Physicalism is a doctrine that asserts that ultimately only physical particulars exist. While physicalism and materialism are sometimes considered equivalent, the former is more ontologically open, for while materialism claims that everything is composed of matter, physicalism holds that everything is comprised ultimately of those entities assumed in the basic statements of fundamental physical theory (fields, particles, strings, or whatever). The thesis that only these physical entities exist is often termed ontological physicalism.

While ontological physicalism is often presupposed in the philosophical discussion, controversy arises about the properties possessed by these physical particulars. For example, what is the ontological status of putative mental properties? Are they reducible to underlying physical properties, or do they have a kind of being of their own? The reductive physicalist affirms, while the nonreductive physicalist denies, that mental properties are "nothing but" the physical. Broadly conceived, reductive physicalism asserts that all nonphysical properties are coextensive with particular physical properties. Nonreductive physicalism, on the other hand, conjoins the irreducibility of nonphysical properties (property dualism) to ontological physicalism.

Since the 1960s considerable doubt has been cast on the reductive physicalist project. In Ernest Nagel's (19011985) classic account, physicalist reduction occurs when nonphysical predicates are biconditionally connected to particular physical predicates such that the nonphysical property is instantiated when and only when a particular physical property is instantiated, (e.g., the mental property of a particular headache pain is instantiated when and only when a particular neuro-property is). However, one can imagine a silicon-based Martian having the same headache pain as an earthling, but because of the Martian's different neurophysiology, different physical properties will be instantiated. Because the same mental state seems to be realizable in different physical systems, reductive physicalism is called into question. Consequently, nonreductive physicalism has generally replaced reductive physicalism in the philosophy of mind. Accordingly, while the instantiation of an upper-level mental property is not reducible to the instantiation of a lower-level one, it is nonetheless realized by some lower-level property. Thus, instead of a type identity between property kinds, (every time mental property m is instantiated, physical property p is instantiated), there is a token identity between an instantiation of m and the instantiation of some physical property or other.

Issues of reductive and nonreductive physicalism are important in the science/theology discussion.
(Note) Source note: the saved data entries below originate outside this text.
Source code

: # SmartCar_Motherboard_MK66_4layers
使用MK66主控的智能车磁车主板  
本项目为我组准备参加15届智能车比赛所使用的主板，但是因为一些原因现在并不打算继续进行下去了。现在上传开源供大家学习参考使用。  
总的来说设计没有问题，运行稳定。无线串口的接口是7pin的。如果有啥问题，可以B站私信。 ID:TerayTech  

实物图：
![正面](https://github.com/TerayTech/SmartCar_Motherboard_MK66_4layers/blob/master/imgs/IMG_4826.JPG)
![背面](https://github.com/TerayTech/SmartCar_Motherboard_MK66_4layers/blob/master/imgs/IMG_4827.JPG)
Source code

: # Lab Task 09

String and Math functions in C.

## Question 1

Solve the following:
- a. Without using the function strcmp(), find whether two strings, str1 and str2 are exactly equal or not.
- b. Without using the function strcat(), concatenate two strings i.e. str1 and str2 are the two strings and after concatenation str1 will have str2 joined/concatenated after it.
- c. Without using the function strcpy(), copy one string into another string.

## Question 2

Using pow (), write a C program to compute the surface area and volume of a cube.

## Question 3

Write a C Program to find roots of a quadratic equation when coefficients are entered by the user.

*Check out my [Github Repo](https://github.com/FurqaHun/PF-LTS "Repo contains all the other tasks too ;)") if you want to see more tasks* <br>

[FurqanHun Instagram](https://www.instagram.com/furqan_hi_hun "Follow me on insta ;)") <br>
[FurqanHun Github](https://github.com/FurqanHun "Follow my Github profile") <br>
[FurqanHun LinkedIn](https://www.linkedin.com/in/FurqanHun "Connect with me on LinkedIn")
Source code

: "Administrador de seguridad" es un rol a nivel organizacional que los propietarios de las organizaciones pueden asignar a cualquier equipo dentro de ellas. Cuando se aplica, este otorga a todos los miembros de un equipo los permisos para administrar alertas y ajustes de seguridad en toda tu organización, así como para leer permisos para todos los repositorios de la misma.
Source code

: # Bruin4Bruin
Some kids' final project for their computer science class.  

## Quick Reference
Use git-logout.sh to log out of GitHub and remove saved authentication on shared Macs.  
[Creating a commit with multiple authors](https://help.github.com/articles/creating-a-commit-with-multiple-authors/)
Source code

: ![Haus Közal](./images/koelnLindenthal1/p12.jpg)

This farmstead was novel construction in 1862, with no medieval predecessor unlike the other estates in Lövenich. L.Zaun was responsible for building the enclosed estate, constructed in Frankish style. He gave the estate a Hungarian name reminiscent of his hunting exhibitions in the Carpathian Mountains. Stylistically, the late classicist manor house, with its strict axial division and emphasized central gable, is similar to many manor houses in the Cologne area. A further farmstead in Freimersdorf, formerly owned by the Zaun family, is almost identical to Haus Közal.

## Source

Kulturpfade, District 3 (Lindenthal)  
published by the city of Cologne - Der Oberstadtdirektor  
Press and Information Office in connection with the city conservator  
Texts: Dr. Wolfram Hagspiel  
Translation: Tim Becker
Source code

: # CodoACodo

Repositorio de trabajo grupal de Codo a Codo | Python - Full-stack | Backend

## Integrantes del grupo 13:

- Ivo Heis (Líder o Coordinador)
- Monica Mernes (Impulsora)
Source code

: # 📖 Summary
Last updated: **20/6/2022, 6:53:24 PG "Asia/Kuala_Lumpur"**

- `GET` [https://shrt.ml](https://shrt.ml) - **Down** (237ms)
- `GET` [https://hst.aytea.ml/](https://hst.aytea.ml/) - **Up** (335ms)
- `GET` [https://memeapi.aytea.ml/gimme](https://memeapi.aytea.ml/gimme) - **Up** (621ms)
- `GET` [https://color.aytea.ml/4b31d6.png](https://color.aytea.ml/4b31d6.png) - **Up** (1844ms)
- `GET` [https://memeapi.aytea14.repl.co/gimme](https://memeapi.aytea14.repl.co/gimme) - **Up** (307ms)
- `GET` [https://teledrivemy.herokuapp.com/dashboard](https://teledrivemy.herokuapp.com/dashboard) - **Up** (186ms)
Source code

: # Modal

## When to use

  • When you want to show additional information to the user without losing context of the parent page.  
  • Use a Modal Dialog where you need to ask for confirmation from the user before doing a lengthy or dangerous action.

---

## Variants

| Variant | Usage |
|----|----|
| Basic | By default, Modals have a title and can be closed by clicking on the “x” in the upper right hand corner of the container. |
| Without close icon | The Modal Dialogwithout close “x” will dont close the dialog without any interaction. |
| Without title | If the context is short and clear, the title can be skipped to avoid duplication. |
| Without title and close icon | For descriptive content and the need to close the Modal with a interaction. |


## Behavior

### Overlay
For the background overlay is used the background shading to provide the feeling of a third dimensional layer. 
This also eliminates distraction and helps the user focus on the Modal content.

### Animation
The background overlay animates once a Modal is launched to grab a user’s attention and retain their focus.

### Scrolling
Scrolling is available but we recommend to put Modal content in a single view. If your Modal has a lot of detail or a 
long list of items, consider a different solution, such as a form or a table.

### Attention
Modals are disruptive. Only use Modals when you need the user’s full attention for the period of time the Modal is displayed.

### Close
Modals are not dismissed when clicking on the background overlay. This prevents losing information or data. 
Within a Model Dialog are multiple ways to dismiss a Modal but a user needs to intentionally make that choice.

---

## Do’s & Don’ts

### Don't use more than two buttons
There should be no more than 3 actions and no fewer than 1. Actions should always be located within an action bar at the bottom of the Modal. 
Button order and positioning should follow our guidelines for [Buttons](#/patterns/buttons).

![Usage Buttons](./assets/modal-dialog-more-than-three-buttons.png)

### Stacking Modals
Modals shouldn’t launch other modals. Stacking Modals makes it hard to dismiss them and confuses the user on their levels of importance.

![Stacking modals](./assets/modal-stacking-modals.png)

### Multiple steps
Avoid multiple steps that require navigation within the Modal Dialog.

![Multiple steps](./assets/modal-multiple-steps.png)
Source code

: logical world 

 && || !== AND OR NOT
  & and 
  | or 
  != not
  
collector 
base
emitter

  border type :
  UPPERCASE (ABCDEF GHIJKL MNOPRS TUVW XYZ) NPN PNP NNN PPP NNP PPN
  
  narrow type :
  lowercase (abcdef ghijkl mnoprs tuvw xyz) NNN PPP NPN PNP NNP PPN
If, as the natural sciences methodologically assume, only physical entities have causal powers and hence ultimately exist, then what kind of sense can be made of religion and its talk of God? In responding to this problem, nonreductive physicalism seems initially promising, for it holds with the natural sciences that only physical entities exist, and yet agrees with religion in claiming that there are irreducible nonphysical properties. If it can be shown that our mental life is irreducible to neuroscience, then insofar as religion concerns our mental life, it too is irreducible to the physical.

But large questions loom. Can upper-level properties be something more than mere epiphenomena, if they are token identical to physical properties that do all the causal work? Alternately, if physical properties do not do all the causal work, can dualism be avoided? Finally, if the irreducible mental is nonetheless completely realized by the physical, then in charting this physical realization, is one not offering a reductive explanation of the mental, and its religious experience, after all?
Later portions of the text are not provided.